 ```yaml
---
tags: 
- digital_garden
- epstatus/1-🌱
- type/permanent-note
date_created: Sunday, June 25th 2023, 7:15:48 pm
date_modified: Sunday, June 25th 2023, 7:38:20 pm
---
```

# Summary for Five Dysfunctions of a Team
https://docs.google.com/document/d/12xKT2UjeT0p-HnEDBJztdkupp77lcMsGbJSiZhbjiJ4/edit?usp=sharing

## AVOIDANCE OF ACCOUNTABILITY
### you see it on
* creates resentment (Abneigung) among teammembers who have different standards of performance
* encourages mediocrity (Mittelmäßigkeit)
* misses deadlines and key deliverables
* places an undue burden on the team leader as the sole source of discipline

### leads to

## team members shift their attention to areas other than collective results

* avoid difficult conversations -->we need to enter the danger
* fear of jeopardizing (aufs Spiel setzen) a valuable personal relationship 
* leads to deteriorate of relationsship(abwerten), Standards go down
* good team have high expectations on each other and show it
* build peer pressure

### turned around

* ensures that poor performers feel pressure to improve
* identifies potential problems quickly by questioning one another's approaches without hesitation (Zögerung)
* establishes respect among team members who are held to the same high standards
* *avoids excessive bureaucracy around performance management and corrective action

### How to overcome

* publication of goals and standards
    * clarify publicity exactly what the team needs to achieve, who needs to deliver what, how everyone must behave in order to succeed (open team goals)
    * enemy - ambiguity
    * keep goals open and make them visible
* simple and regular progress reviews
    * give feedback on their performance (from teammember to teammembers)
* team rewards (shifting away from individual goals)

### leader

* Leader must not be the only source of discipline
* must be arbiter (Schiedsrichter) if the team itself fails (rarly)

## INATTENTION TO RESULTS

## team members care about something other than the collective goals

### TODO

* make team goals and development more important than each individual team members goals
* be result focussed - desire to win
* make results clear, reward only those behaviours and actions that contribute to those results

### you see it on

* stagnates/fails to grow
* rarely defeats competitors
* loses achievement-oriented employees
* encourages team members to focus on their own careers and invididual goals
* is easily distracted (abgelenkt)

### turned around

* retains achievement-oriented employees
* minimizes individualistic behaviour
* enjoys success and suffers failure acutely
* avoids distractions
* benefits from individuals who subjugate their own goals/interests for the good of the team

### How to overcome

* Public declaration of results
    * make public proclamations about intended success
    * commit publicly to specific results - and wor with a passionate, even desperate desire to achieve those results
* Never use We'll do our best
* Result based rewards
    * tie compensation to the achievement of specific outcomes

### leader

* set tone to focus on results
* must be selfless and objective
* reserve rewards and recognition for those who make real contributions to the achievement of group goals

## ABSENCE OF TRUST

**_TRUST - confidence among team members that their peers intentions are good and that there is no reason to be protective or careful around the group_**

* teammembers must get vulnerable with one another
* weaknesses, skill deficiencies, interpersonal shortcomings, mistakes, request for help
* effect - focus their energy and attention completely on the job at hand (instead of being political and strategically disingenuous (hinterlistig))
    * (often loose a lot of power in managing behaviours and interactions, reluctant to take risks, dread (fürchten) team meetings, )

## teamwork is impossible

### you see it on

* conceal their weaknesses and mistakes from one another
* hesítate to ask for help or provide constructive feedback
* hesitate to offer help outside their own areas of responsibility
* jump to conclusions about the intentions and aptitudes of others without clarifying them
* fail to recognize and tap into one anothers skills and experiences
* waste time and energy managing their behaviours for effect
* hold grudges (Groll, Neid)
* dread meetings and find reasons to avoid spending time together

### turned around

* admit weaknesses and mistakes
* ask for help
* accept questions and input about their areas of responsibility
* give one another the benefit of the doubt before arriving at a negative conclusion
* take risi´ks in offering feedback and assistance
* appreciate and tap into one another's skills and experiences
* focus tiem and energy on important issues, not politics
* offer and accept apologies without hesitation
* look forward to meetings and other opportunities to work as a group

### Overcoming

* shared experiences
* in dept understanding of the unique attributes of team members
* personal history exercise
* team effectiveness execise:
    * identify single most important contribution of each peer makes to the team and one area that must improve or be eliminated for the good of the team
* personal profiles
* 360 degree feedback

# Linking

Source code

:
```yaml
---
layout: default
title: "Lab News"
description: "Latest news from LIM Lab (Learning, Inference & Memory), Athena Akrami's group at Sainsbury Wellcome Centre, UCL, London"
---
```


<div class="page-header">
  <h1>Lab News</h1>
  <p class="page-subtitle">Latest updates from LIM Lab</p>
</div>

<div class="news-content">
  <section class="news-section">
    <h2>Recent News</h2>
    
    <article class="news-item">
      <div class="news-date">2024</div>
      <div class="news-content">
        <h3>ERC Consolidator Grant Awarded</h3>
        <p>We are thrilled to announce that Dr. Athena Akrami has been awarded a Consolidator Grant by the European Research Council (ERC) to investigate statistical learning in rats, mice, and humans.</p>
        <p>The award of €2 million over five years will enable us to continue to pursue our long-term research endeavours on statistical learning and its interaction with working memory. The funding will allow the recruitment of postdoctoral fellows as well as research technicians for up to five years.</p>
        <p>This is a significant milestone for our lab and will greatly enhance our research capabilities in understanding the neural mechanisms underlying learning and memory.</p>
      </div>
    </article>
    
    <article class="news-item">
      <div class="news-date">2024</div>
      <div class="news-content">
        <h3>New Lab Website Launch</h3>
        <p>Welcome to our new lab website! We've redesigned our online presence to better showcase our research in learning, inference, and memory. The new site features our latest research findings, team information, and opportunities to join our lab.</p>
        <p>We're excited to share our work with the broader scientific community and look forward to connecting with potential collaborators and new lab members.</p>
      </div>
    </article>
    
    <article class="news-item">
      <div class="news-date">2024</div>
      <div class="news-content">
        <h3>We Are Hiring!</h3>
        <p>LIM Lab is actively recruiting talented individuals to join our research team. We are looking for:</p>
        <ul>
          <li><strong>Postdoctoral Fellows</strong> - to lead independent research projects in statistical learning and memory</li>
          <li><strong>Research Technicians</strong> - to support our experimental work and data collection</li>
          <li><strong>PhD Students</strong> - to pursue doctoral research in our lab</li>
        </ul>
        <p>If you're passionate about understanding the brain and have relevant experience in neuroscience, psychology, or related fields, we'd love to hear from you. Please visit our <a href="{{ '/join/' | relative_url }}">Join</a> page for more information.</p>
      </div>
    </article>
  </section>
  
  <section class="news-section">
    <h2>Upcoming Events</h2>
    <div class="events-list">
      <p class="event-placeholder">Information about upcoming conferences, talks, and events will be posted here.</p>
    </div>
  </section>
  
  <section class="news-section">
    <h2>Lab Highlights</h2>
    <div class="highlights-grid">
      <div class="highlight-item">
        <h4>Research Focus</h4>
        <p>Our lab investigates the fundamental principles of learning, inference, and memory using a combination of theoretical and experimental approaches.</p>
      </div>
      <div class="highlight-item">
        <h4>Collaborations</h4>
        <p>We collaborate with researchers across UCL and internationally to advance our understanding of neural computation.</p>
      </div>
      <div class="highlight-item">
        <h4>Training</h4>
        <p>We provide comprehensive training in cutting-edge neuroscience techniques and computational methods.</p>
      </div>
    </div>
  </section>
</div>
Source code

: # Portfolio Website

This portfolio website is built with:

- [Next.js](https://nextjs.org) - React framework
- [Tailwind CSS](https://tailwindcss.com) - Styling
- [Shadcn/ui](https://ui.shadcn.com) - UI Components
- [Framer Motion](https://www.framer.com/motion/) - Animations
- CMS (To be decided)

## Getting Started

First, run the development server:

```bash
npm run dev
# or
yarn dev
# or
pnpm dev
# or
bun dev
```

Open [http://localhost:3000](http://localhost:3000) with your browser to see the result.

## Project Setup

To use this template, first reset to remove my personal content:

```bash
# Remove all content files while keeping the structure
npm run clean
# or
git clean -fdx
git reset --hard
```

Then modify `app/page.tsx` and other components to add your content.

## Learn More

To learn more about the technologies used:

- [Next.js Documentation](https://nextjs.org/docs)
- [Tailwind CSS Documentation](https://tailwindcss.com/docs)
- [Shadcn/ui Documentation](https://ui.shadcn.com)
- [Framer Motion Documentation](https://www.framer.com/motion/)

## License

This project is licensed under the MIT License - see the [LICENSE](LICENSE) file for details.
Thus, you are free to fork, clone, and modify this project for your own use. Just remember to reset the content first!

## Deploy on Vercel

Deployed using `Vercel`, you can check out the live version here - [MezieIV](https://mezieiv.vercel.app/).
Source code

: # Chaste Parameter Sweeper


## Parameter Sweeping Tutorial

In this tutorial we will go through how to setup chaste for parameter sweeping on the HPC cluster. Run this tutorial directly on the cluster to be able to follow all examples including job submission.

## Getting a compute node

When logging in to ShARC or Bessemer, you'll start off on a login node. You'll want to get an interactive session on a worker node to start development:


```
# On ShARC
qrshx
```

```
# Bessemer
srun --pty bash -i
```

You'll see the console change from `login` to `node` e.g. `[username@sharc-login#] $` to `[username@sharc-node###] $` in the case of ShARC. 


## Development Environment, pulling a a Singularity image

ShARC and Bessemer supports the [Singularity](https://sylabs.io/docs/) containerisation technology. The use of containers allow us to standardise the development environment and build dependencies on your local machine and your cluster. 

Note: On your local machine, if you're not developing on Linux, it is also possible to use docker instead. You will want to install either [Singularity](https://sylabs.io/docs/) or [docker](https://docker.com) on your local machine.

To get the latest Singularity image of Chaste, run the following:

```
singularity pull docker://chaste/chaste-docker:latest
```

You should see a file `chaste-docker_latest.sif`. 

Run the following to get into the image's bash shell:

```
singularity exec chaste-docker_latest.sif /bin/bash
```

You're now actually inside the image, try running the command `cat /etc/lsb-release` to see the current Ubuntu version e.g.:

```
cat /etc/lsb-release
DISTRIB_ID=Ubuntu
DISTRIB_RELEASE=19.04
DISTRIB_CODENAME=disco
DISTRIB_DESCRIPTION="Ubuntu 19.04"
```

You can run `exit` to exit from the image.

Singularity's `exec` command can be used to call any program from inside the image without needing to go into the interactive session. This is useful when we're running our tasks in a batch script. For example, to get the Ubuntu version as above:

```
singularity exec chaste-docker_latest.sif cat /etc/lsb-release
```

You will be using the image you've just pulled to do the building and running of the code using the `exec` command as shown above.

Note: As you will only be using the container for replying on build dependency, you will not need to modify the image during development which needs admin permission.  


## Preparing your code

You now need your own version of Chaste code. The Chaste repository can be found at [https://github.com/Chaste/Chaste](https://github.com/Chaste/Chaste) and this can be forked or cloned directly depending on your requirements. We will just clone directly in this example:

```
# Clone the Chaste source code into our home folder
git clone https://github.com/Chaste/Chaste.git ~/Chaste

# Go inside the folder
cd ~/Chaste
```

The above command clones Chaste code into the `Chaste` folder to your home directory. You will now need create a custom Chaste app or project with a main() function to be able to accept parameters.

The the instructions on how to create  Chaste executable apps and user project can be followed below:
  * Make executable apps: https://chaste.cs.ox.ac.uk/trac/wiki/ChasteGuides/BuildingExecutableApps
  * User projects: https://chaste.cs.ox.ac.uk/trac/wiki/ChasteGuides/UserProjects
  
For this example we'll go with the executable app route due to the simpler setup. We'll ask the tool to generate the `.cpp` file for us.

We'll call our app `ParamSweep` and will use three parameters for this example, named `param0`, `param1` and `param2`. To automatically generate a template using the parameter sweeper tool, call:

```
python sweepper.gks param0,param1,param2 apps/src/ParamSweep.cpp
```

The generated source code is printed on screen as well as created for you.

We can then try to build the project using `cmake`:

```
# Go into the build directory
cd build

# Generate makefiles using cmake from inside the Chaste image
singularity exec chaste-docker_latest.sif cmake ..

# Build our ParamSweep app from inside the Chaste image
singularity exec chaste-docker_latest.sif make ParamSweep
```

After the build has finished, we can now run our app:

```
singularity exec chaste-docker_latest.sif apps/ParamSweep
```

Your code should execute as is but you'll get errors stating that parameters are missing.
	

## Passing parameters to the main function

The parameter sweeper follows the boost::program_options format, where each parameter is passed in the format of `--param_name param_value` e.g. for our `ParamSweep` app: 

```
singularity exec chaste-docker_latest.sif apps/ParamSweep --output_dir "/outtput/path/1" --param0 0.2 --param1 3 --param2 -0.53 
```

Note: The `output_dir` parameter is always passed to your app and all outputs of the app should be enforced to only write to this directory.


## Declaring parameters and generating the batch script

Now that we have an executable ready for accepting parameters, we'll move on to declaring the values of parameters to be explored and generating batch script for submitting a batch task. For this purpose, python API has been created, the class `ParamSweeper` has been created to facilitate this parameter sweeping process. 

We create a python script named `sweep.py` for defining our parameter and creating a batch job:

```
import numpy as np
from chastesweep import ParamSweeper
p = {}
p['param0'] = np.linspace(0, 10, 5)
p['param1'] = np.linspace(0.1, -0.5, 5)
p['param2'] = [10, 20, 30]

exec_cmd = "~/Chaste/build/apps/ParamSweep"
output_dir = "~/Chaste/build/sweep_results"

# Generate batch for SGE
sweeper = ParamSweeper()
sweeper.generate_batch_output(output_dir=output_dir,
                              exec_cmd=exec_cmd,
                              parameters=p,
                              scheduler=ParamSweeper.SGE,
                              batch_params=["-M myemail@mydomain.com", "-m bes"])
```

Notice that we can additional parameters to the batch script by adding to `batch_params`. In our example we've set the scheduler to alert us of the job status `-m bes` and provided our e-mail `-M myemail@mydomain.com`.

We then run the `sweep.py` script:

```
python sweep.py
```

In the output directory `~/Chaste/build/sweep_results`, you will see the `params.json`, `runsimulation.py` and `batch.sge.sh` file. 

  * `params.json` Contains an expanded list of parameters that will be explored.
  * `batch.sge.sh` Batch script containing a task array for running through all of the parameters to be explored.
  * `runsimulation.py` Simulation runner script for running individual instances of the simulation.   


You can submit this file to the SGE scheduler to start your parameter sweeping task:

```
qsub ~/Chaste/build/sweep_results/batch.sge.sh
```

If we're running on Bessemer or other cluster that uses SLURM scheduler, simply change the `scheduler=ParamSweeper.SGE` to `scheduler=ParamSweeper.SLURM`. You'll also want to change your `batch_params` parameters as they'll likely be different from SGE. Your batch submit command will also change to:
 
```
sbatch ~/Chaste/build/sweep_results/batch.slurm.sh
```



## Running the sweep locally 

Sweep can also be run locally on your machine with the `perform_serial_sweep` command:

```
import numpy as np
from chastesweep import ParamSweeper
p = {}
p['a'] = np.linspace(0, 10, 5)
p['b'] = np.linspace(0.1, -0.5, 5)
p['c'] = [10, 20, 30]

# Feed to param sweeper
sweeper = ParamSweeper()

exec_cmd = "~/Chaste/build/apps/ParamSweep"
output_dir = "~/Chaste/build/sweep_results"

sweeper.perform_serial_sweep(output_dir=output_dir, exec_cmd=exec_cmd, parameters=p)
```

===

In the listing above, locate the line with "personal history exercise" and the line with "<h3>ERC Consolidator Grant", then extract exactly those lines and every line between them, and nothing more.

* personal history exercise
* team effectiveness execise:
    * identify single most important contribution of each peer makes to the team and one area that must improve or be eliminated for the good of the team
* personal profiles
* 360 degree feedback

# Linking

Source code

:
```yaml
---
layout: default
title: "Lab News"
description: "Latest news from LIM Lab (Learning, Inference & Memory), Athena Akrami's group at Sainsbury Wellcome Centre, UCL, London"
---
```


<div class="page-header">
  <h1>Lab News</h1>
  <p class="page-subtitle">Latest updates from LIM Lab</p>
</div>

<div class="news-content">
  <section class="news-section">
    <h2>Recent News</h2>
    
    <article class="news-item">
      <div class="news-date">2024</div>
      <div class="news-content">
        <h3>ERC Consolidator Grant Awarded</h3>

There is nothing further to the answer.